Que signifie pour vous le mot argent en 2012 ? La définition change-t-elle au fur et à mesure qu'elle devient plus numérique ?

L'argent est un moyen d'échange et une réserve de valeur, et je pense qu'il l'a toujours été. Et vous savez, cela fait très, très longtemps que la plupart de l'argent n'était pas en monnaie [forte] ; la plupart de l'argent a été déposé dans une banque d'une sorte ou d'une autre. Je pense que bon nombre des principes de base sous-jacents à la monnaie que les économistes comprennent — que si vous en créez trop, vous obtiendrez des prix en hausse, par exemple — sont en fait constants même si la technologie change.

Pensez-vous que notre système financier est en panne ?

Je ne pense pas qu'il ne fasse aucun doute qu'il a été rompu, sinon nous n'aurions pas eu le genre de crise financière que nous avons connue depuis 2007, qui a encore des effets de report en ce moment. Je pense que la nouvelle législation promulguée par le Congrès pour réformer la réglementation financière représente un ensemble de changements de grande envergure dans la manière dont l'argent et le système financier sont réglementés. Il y a beaucoup de choses dans cette réglementation qui ont été laissées aux pouvoirs publics et qui devront être élaborées au fil du temps, donc je pense que nous sommes au milieu d'un changement assez important dans la pratique de la réglementation financière, et je pense que c'est une bonne chose .

Je pense que nous avons besoin d'un système aussi moderne que les marchés. Les institutions peuvent changer ce qu'elles détiennent, elles peuvent changer leurs profils de risque beaucoup plus rapidement qu'auparavant, et cela signifie qu'elles doivent être surveillées plus rapidement. Cela signifie également que nous ne pourrons peut-être pas nous concentrer autant sur leur profil de risque à un instant donné que sur ce que sont leurs systèmes de gestion des risques. Mais il ne fait aucun doute que la gestion des risques sera l'un des domaines de croissance pour les dix ou vingt prochaines années.

Dans une interview de 2007, après que vous ayez quitté la présidence de Harvard, vous avez dit : je veux passer cette prochaine phase [de ma vie] à comprendre le monde aussi précisément que possible, et essayer de réfléchir aux implications de cette compréhension. Près de cinq ans plus tard, qu'avez-vous appris qui vous a le plus surpris ?
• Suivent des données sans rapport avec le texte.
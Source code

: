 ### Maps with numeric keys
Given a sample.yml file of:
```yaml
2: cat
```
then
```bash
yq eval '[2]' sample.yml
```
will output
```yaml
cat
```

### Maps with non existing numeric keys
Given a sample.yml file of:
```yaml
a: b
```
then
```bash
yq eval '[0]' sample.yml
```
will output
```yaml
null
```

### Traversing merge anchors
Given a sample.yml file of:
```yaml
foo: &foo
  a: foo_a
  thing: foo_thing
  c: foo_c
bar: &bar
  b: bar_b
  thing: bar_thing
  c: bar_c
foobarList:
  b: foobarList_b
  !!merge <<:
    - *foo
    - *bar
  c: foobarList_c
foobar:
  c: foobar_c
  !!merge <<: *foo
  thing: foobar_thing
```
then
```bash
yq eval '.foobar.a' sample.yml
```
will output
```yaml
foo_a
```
Eh bien, je n'avais pas prévu à l'époque de travailler pour le gouvernement américain, de lutter contre des incendies financiers plutôt graves. Je pense avoir appris—je pense que nous avons tous—appris que l'économie de marché est plus fragile que nous ne l'avions peut-être imaginé, que si la plupart du temps l'économie s'autorégule comme un thermostat—quand il y a excès l'offre, un prix baisse et l'équilibre est rétabli — les économies sont parfois, peut-être deux ou trois fois par siècle, auto-déséquilibrées, et la métaphore devient plus une avalanche qu'un thermostat.

Et à ce moment-là, il y a un besoin de mesures fortes du gouvernement, et c'est ce que nous avons essayé de fournir en 2009. Certes, personne n'est entièrement satisfait de la performance de l'économie, mais si vous regardez les six mois entre l'automne 2008 et le printemps 2009, ils montrent une détérioration sur presque toutes les statistiques économiques plus rapide que pendant la Dépression—les six premiers mois après l'automne 1929. Et certainement le play-out n'a rien à voir avec ce qu'il était après le printemps 1930, et c'est reflet des politiques fortes qui ont été menées.